Pourquoi une enquête publique?



Depuis que les scandales dans l'industrie de la construction ont éclaté au grand jour, le Parti Québécois réclame une enquête publique et indépendante sur cette industrie. Le gouvernement Charest répond invariablement que les enquêtes policières doivent être menées à terme avant qu'il n'ose envisager une enquête publique.

L'opération Marteau, menée par l'escouade mixte sur la malversation et la corruption dans l'industrie de la construction, mise sur pied en octobre dernier par la Sûreté du Québec (SQ), touche notamment les liens entre le monde municipal, le gouvernement, les entreprises en construction et les firmes de génie-conseil. Mais ce n'est pas suffisant! Même les policiers et les procureurs du Québec réclament une enquête pour faire toute la lumière sur cet enjeu brûlant.

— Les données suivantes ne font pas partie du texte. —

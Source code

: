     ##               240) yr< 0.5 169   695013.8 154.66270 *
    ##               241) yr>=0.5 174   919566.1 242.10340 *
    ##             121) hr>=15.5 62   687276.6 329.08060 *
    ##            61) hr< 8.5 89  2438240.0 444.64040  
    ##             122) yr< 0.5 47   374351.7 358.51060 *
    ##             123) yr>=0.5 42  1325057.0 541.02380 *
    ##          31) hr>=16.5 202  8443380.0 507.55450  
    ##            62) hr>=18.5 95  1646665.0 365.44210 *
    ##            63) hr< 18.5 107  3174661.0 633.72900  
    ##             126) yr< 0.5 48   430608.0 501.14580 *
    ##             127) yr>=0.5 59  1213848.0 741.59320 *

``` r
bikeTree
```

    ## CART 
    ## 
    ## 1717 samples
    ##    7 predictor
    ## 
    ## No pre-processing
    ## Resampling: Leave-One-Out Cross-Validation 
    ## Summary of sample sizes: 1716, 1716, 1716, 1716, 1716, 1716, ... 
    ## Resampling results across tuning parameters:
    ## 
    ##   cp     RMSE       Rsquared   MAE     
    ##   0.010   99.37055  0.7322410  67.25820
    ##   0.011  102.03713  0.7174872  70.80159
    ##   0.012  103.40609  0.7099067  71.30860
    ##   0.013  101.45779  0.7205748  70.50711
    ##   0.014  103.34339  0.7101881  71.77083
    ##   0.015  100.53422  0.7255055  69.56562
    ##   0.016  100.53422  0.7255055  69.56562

La Commission Gomery a mis à jour un système ancré de détournement de fonds mis en place par les libéraux fédéraux pour entre autres sur-financer la campagne référendaire du 'Non' à la souveraineté du Québec en 1995. Cette commission d'enquête publique avait pourtant lieu en même temps que les enquêtes policières! Contrairement à ce que laisse entendre Jean Charest, ces deux moyens d'intervention ne sont pas contradictoires, mais complémentaires.

Parce que les routes au Québec coûtent 30% de plus qu'ailleurs au Canada - malgré un climat similaire.

Parce que les enquêtes policières ne peuvent qu'identifier et condamner quelques individus coupables de collusion ou de trafic d'influence. Beaucoup plus large, la commission d'enquête permet de mettre à jour des systèmes, d'obtenir l'avis d'experts, assigner des témoins et surtout formuler des recommandations pour remédier à ce problème social.